I’d also love to remind you of the Zen of Python, too many of these cool principles are already applied in Julia. I’ll copy these here for convenience, I hope this will help us take the right decision. As a performance language, Julia should never deprive us from writing readable code without any performance loss from forcing the user to initialize arrays.

The Zen of Python:

  1. Beautiful is better than ugly.
  2. Explicit is better than implicit.
  3. Simple is better than complex.
  4. Complex is better than complicated.
  5. Flat is better than nested.
  6. Sparse is better than dense.
  7. Readability counts.
  8. Special cases aren’t special enough to break the rules.
  9. Although practicality beats purity.
  10. Errors should never pass silently.
  11. Unless explicitly silenced.
  12. In the face of ambiguity, refuse the temptation to guess.
  13. There should be one—and preferably only one—obvious way to do it.
  14. Although that way may not be obvious at first unless you’re Dutch.
  15. Now is better than never.
  16. Although never is often better than right now.
  17. If the implementation is hard to explain, it’s a bad idea.
  18. If the implementation is easy to explain, it may be a good idea.
  19. Namespaces are one honking great idea—let’s do more of those!
2 Likes

Note that it isn’t always “garbage”: if it’s an array of non-bitstypes, then you’ll get undefs.

Could pls you show some example what do you mean?

julia> Vector{BigFloat}(uninitialized, 10)
10-element Array{BigFloat,1}:
 #undef
 #undef
 #undef
 #undef
 #undef
 #undef
 #undef
 #undef
 #undef
 #undef
1 Like

Depends. Julia is guaranteed on to call the finalizer before clean exit, or before giving the memory to some other object. Even in ref-counted languages you are afaik not guaranteed immediate scrubbing upon unreachability (I think cycle detection is done periodically, at least in python).

In other words: This will protect you from leaking the secrets from bugs that leak uninitialized memory, and it will protect you from leaving the secret behind after exit. It will not protect you from buffer overflow based info leaks. The secret will not be scrubbed if you segfault / crash julia.

Also, it gives you the nice way of scrubbing your secrets by calling finalize explicitly, once you know that you don’t need the array anymore (if you don’t want to wait for the gc).

The main problem I see is the resize / realloc leak.
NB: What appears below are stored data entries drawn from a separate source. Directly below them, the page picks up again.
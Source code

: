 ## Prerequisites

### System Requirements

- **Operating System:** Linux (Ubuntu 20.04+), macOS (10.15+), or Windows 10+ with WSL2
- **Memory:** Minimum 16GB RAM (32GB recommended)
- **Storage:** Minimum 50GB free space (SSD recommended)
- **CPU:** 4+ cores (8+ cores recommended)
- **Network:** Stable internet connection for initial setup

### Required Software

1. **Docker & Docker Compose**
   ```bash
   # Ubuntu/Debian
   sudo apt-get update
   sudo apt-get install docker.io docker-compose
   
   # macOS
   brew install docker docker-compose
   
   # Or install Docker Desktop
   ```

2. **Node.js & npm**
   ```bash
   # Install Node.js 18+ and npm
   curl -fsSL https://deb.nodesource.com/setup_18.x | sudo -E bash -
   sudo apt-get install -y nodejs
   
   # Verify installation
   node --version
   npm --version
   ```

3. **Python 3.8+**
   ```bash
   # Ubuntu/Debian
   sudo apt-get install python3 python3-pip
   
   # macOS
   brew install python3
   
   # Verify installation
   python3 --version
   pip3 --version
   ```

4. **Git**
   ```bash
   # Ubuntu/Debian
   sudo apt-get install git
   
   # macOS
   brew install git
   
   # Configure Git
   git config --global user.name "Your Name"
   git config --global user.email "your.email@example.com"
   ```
A dirty work-around would be to just set the shared flag on the array, such that the runtime throws in array.c on attempted resize (protecting you from accidentally resizing: A crash is better than a security incident).
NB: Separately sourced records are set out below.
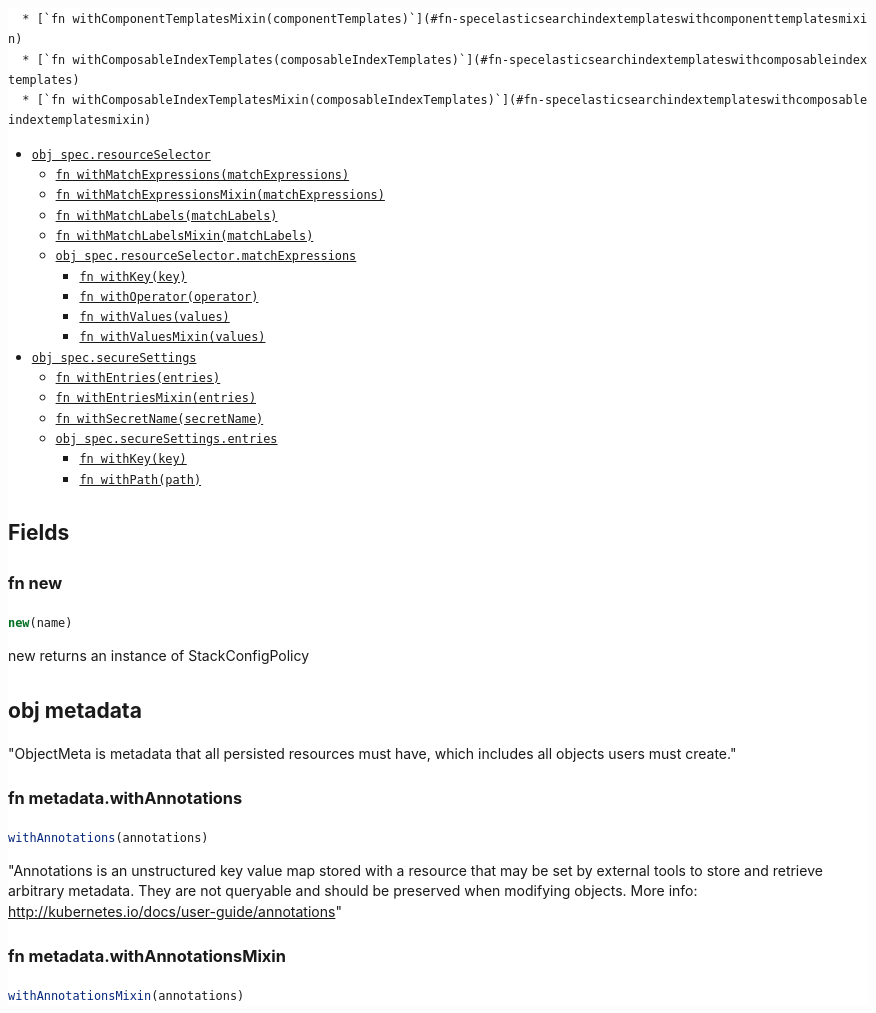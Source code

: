       * [`fn withComponentTemplatesMixin(componentTemplates)`](#fn-specelasticsearchindextemplateswithcomponenttemplatesmixin)
      * [`fn withComposableIndexTemplates(composableIndexTemplates)`](#fn-specelasticsearchindextemplateswithcomposableindextemplates)
      * [`fn withComposableIndexTemplatesMixin(composableIndexTemplates)`](#fn-specelasticsearchindextemplateswithcomposableindextemplatesmixin)
  * [`obj spec.resourceSelector`](#obj-specresourceselector)
    * [`fn withMatchExpressions(matchExpressions)`](#fn-specresourceselectorwithmatchexpressions)
    * [`fn withMatchExpressionsMixin(matchExpressions)`](#fn-specresourceselectorwithmatchexpressionsmixin)
    * [`fn withMatchLabels(matchLabels)`](#fn-specresourceselectorwithmatchlabels)
    * [`fn withMatchLabelsMixin(matchLabels)`](#fn-specresourceselectorwithmatchlabelsmixin)
    * [`obj spec.resourceSelector.matchExpressions`](#obj-specresourceselectormatchexpressions)
      * [`fn withKey(key)`](#fn-specresourceselectormatchexpressionswithkey)
      * [`fn withOperator(operator)`](#fn-specresourceselectormatchexpressionswithoperator)
      * [`fn withValues(values)`](#fn-specresourceselectormatchexpressionswithvalues)
      * [`fn withValuesMixin(values)`](#fn-specresourceselectormatchexpressionswithvaluesmixin)
  * [`obj spec.secureSettings`](#obj-specsecuresettings)
    * [`fn withEntries(entries)`](#fn-specsecuresettingswithentries)
    * [`fn withEntriesMixin(entries)`](#fn-specsecuresettingswithentriesmixin)
    * [`fn withSecretName(secretName)`](#fn-specsecuresettingswithsecretname)
    * [`obj spec.secureSettings.entries`](#obj-specsecuresettingsentries)
      * [`fn withKey(key)`](#fn-specsecuresettingsentrieswithkey)
      * [`fn withPath(path)`](#fn-specsecuresettingsentrieswithpath)

## Fields

### fn new

```ts
new(name)
```

new returns an instance of StackConfigPolicy

## obj metadata

"ObjectMeta is metadata that all persisted resources must have, which includes all objects users must create."

### fn metadata.withAnnotations

```ts
withAnnotations(annotations)
```

"Annotations is an unstructured key value map stored with a resource that may be set by external tools to store and retrieve arbitrary metadata. They are not queryable and should be preserved when modifying objects. More info: http://kubernetes.io/docs/user-guide/annotations"

### fn metadata.withAnnotationsMixin

```ts
withAnnotationsMixin(annotations)
```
Not sure whether that makes trouble; I think we would lie to the compiler here. julia / the type-tag would think that the array is non-shared, but array.c would think that it is shared via the flags in the jl_array struct-- but maybe I misunderstood how shared arrays are working internally.

If you think a “self-scrubbing” resizeable array is important, then maybe something can be done via modifying array.c (scrub after realloc, do the size computation correctly with offset and capacity for the scrubbing; should be reasonably cheap since moving data after realloc is expensive anyway; but you would need to build your custom julia binaries that scrub all arrays on realloc).

Generally, I would like to see more use of calloc instead of malloc and bzero / memset in array.c. That would also go into the first slot of the constructor! Just as arena if you have strong opinions on where the array should be placed (feature currently does not exist, but is trivial to badly implement via unsafe_wrap after ccall to your favorite allocator; the only thing that I don’t see how to nicely get from julia without modifying array.c is the crazy fast pool-allocation for small arrays, and I think finalizers are more expensive to manage for the gc than the free; others would know more about this).

edit: One great way of leaking uninitialized memory that contains secrets from the previous owner – even if you never use the uninitialized constructor – is via structure padding. The self-scrubbing non-resizeable array will protect you from this, but you can still leak register contents into structure padding.